▶ [Task objective]: Every line of the data that includes "makes" should be copied out.

******************************

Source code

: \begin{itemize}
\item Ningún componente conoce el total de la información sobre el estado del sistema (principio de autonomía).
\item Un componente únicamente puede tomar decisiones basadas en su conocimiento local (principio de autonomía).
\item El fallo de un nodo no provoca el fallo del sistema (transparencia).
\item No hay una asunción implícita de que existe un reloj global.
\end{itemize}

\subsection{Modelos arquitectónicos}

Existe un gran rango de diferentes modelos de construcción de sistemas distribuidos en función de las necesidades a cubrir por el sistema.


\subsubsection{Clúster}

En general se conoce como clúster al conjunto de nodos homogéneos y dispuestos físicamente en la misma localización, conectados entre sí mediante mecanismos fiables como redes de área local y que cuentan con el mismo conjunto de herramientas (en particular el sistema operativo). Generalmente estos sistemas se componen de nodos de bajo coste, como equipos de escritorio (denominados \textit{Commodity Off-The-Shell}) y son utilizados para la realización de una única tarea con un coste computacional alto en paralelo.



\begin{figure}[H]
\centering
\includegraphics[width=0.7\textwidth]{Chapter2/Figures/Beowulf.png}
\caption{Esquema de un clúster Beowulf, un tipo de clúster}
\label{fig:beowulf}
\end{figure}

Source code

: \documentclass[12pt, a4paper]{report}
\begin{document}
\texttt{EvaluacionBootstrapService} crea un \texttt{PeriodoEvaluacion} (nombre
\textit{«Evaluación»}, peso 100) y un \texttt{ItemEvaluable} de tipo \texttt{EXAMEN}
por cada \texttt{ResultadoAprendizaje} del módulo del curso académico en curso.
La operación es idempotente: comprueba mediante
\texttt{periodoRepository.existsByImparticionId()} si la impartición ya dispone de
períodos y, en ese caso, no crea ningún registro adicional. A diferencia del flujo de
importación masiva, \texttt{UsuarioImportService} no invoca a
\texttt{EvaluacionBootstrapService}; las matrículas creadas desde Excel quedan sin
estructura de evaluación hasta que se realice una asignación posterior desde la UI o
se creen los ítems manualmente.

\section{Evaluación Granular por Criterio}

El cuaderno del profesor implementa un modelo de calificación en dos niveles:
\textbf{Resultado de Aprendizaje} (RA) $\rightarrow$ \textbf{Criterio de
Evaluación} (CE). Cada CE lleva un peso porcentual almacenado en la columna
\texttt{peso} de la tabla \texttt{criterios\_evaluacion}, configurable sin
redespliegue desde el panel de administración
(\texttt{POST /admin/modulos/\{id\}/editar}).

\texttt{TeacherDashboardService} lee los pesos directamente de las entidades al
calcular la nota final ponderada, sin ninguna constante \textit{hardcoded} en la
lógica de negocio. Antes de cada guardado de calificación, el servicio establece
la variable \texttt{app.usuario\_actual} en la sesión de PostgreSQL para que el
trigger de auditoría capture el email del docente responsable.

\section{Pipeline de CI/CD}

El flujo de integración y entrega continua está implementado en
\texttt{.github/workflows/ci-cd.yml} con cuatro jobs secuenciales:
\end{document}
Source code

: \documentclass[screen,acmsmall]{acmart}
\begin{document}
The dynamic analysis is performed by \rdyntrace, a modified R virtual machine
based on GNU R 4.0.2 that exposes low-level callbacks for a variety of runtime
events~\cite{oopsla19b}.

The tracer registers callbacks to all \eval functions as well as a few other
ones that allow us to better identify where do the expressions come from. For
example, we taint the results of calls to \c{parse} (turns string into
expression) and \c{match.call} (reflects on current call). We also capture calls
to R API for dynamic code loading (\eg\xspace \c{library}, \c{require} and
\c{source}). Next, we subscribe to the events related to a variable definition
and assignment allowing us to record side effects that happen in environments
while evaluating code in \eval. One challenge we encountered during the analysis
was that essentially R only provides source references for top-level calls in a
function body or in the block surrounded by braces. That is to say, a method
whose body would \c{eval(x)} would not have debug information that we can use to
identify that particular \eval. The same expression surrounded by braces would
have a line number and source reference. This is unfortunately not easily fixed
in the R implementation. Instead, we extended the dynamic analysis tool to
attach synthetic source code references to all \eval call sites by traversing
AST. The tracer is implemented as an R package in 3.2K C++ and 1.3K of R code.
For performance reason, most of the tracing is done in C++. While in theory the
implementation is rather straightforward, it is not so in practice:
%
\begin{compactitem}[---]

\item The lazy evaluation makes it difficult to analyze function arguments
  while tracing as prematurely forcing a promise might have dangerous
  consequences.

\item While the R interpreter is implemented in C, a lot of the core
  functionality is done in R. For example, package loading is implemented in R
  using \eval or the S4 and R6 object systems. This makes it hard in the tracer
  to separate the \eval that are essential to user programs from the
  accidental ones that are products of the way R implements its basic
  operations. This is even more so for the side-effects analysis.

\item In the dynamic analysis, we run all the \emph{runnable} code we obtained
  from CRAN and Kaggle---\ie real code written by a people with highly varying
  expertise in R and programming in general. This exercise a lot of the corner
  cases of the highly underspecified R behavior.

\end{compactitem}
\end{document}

******************************

▶ [Solution]:
\item The lazy evaluation makes it difficult to analyze function arguments
  using \eval or the S4 and R6 object systems. This makes it hard in the tracer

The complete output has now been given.